▼
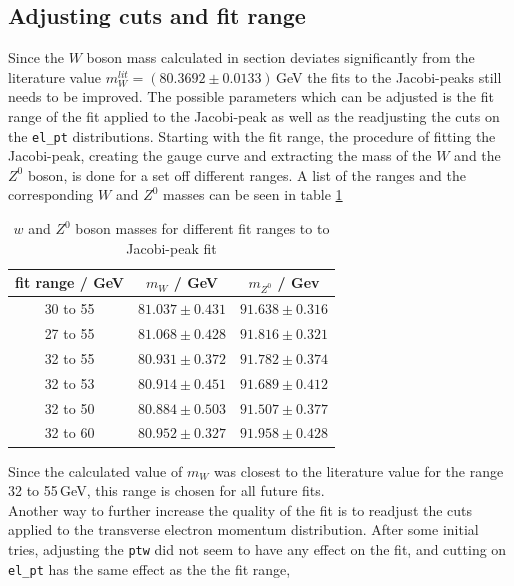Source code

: \subsection{Adjusting cuts and fit range}
    \label{sec:adjusting}
    Since the $W$ boson mass calculated in section \label{sec:gauge_curves} deviates significantly from the literature value $m_W^{lit} = (80.3692 \pm 0.0133)$\,GeV \cite{PDG2024}
    the fits to the Jacobi-peaks still needs to be improved. The possible parameters which can be adjusted is the fit range of the fit applied to the Jacobi-peak 
    as well as the readjusting the cuts on the \texttt{el\_pt} distributions.
    Starting with the fit range, the procedure of fitting the Jacobi-peak, creating the gauge curve and extracting the mass of the $W$ and the $Z^0$ boson, is done 
    for a set off different ranges. A list of the ranges and the corresponding $W$ and $Z^0$ masses can be seen in table \ref{tab:ranges}
    \begin{table}[H]
        \centering
        \begin{tabular}{ccc}
            \toprule
            fit range / GeV & $m_W$ / GeV & $m_{Z^0}$ / Gev \\
            \midrule
            30 to 55    & $81.037 \pm 0.431$  &  $91.638 \pm 0.316$ \\
            27 to 55    & $81.068 \pm 0.428$  &  $91.816 \pm 0.321$ \\
            32 to 55    & $80.931 \pm 0.372$  &  $91.782 \pm 0.374$ \\
            32 to 53    & $80.914 \pm 0.451$  &  $91.689 \pm 0.412$ \\
            32 to 50    & $80.884 \pm 0.503$  &  $91.507 \pm 0.377$ \\
            32 to 60    & $80.952 \pm 0.327$  &  $91.958 \pm 0.428$ \\
            \bottomrule
        \end{tabular}
        \caption{$w$ and $Z^0$ boson masses for different fit ranges to to Jacobi-peak fit}
        \label{tab:ranges}
    \end{table}
    Since the calculated value of $m_W$ was closest to the literature value for the range 32 to 55\,GeV, this range is chosen for all future fits.\\
    Another way to further increase the quality of the fit is to readjust the cuts applied to the transverse electron momentum distribution.
    After some initial tries, adjusting the \texttt{ptw} did not seem to have any effect on the fit, and cutting on \texttt{el\_pt} has the same effect as the the fit range,
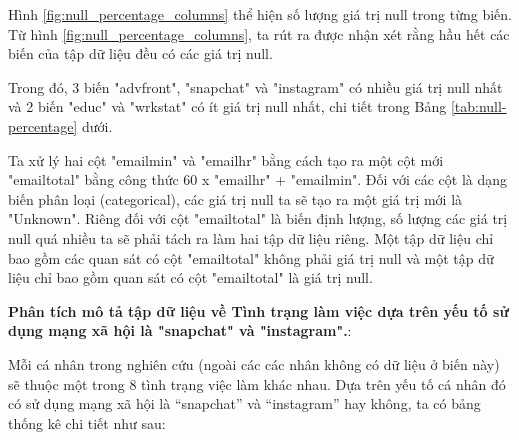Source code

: Hình \ref{fig:null_percentage_columns} thể hiện số lượng giá trị null trong từng biến. Từ hình \ref{fig:null_percentage_columns}, ta rút ra được nhận xét rằng hầu hết các biến của tập dữ liệu đều có các giá trị null.

Trong đó, 3 biến "advfront", "snapchat" và "instagram" có nhiều giá trị null nhất và 2 biến "educ" và "wrkstat" có ít giá trị null nhất, chi tiết trong Bảng \ref{tab:null-percentage} dưới.

\begin{table}[h!]
    \centering
    \caption{Tỷ lệ giá trị null trong từng cột}
    \label{tab:null-percentage}
\end{table}

Ta xử lý hai cột "emailmin" và "emailhr" bằng cách tạo ra một cột mới "emailtotal" bằng công thức 60 x "emailhr" + "emailmin".
Đối với các cột là dạng biến phân loại (categorical), các giá trị null ta sẽ tạo ra một giá trị mới là "Unknown".
Riêng đối với cột "emailtotal" là biến định lượng, số lượng các giá trị null quá nhiều ta sẽ phải tách ra làm hai tập dữ liệu riêng.
Một tập dữ liệu chỉ bao gồm các quan sát có cột "emailtotal" không phải giá trị null và một tập dữ liệu chỉ bao gồm quan sát có cột "emailtotal" là giá trị null.

\textbf{Phân tích mô tả tập dữ liệu về Tình trạng làm việc dựa trên yếu tố sử dụng mạng xã hội là "snapchat" và "instagram".}:

Mỗi cá nhân trong nghiên cứu (ngoài các các nhân không có dữ liệu ở biến này) sẽ thuộc một trong 8 tình trạng việc làm khác nhau.  Dựa trên yếu tố cá nhân đó có sử dụng mạng xã hội là “snapchat” và “instagram” hay không, ta có bảng thống kê chi tiết như sau:

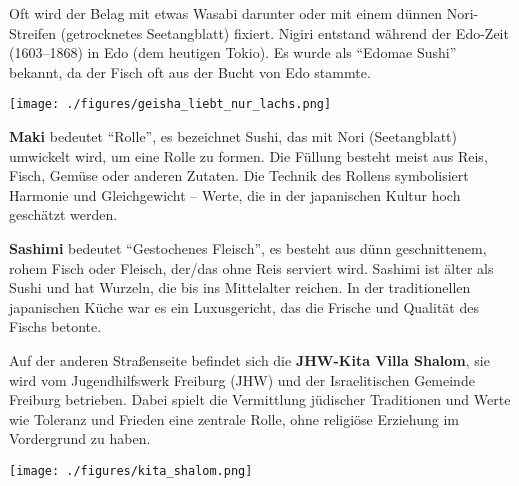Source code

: \documentclass[landscape, a4paper]{article}
\newcommand\alert[1]{\textcolor{PrimaryColor}{\textbf{#1}}}
\begin{document}
\hspace{0.4cm}
\begin{minipage}[t]{0.32\textwidth}
	\vspace{0cm}
	\setlength{\parskip}{0.25cm}

Oft wird der Belag mit etwas Wasabi darunter oder mit einem dünnen Nori-Streifen (getrocknetes Seetangblatt) fixiert. Nigiri entstand während der Edo-Zeit (1603–1868) in Edo (dem heutigen Tokio). Es wurde als \enquote{Edomae Sushi} bekannt, da der Fisch oft aus der Bucht von Edo stammte.

	\texttt{[image: ./figures/geisha\_liebt\_nur\_lachs.png]}
	\setlength{\parskip}{0.25cm}

  \alert{Maki} bedeutet \enquote{Rolle}, es bezeichnet Sushi, das mit Nori (Seetangblatt) umwickelt wird, um eine Rolle zu formen. Die Füllung besteht meist aus Reis, Fisch, Gemüse oder anderen Zutaten. Die Technik des Rollens symbolisiert Harmonie und Gleichgewicht – Werte, die in der japanischen Kultur hoch geschätzt werden.

  \alert{Sashimi} bedeutet \enquote{Gestochenes Fleisch}, es besteht aus dünn geschnittenem, rohem Fisch oder Fleisch, der/das ohne Reis serviert wird. Sashimi ist älter als Sushi und hat Wurzeln, die bis ins Mittelalter reichen. In der traditionellen japanischen Küche war es ein Luxusgericht, das die Frische und Qualität des Fischs betonte. %

  Auf der anderen Straßenseite befindet sich die \alert{JHW-Kita Villa Shalom}, sie wird vom Jugendhilfswerk Freiburg (JHW) und der Israelitischen Gemeinde Freiburg betrieben. Dabei spielt die Vermittlung jüdischer Traditionen und Werte wie Toleranz und Frieden eine zentrale Rolle, ohne religiöse Erziehung im Vordergrund zu haben.

	\texttt{[image: ./figures/kita\_shalom.png]}
	\setlength{\parskip}{0.25cm}
\end{minipage}
\end{document}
▲
Using the records above, select and copy every line that has the word "dụng".

\textbf{Phân tích mô tả tập dữ liệu về Tình trạng làm việc dựa trên yếu tố sử dụng mạng xã hội là "snapchat" và "instagram".}:
Mỗi cá nhân trong nghiên cứu (ngoài các các nhân không có dữ liệu ở biến này) sẽ thuộc một trong 8 tình trạng việc làm khác nhau.  Dựa trên yếu tố cá nhân đó có sử dụng mạng xã hội là “snapchat” và “instagram” hay không, ta có bảng thống kê chi tiết như sau:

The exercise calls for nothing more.